Sam & Mut

Muhammad Rifal Asyakir
Chapter #20

Surat Kesembilan Belas: Mencintai?

Minggu pagi tanpa cerita. Hanya ada risau di dalam kepala yang merasakan pusing bangun terlalu siang untuk tidur yang terlalu malam. Pertemuan denganmu di sore kemarin menjadi lamunan di kesepian malam itu. Bahkan sampai aku terbangun pikiran tentangmu masih saja melayang-layang di kepala. Aku masih terduduk di kasur tanpa ada gairah menikmati hari libur. Masalah yang tengah aku hadapi membuat diriku malas ke luar kamar apalagi ke luar rumah.
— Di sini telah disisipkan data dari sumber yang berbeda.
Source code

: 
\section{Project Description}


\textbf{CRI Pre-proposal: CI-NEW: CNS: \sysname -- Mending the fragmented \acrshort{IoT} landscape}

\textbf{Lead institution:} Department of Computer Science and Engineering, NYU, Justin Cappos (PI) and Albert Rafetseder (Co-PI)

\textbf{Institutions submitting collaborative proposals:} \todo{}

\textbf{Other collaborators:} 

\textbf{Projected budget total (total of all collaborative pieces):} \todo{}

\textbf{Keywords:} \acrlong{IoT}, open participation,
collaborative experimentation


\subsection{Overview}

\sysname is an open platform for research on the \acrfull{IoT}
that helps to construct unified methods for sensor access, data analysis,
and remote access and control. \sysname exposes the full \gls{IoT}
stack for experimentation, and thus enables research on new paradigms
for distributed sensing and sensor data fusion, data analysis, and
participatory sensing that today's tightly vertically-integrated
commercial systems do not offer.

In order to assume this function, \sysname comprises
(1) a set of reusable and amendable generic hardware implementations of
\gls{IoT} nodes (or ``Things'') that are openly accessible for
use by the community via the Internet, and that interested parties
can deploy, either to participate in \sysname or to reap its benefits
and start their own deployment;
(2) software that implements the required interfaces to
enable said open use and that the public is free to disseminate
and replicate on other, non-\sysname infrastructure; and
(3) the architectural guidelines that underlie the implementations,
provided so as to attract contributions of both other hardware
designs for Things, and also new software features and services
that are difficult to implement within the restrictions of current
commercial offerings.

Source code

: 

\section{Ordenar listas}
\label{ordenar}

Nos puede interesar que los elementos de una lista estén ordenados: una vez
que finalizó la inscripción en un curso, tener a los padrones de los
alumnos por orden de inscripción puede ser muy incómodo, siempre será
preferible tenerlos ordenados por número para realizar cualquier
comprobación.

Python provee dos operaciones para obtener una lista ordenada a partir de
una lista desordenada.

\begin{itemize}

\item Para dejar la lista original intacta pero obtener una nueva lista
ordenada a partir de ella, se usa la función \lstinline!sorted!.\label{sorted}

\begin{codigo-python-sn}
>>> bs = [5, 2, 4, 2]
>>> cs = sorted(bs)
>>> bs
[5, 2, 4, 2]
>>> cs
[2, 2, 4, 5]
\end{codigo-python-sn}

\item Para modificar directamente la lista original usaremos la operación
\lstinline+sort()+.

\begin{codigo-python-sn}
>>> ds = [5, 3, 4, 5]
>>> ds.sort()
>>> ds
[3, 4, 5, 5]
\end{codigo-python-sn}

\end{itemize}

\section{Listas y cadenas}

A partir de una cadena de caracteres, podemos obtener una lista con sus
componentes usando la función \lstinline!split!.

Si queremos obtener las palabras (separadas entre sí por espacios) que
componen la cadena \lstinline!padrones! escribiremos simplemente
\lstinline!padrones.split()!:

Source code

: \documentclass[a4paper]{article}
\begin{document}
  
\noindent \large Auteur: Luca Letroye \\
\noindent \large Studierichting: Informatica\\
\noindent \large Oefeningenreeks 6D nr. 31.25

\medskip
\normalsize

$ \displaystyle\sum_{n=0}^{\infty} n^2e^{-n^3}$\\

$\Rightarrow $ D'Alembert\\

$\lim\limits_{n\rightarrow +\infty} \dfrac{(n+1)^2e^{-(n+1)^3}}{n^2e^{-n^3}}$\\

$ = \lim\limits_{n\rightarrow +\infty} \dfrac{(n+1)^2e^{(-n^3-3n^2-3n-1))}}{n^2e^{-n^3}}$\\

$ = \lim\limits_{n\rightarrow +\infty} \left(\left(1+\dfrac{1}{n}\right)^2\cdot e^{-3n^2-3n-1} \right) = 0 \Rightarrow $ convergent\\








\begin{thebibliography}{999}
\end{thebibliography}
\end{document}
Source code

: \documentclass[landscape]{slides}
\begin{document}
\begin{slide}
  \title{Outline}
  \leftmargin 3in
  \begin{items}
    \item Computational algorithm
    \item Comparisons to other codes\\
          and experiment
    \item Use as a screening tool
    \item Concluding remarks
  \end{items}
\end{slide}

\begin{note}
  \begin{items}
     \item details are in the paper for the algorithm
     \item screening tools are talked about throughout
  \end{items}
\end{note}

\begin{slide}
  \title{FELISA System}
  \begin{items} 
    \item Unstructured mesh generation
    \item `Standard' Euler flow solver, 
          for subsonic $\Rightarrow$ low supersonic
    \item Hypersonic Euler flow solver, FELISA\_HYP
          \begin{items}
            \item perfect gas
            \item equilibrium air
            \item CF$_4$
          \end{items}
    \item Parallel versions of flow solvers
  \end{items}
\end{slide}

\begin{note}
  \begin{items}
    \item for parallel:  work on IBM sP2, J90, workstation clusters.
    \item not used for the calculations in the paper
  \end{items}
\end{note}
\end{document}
Yang bisa kulakukan hanyalah diam dan memikirkan masalah yang tak kunjung ada jawabannya. Bukan hanya masalah kamu telah hamil di luar nikah, tapi masalahnya adalah aku akan menjadi suamimu tapi aku takkan bahagia atau membiarkan rencana kamu yang buntu untuk mengakhiri hidupmu bersama bayi tak berdosa di dalam rahimmu. 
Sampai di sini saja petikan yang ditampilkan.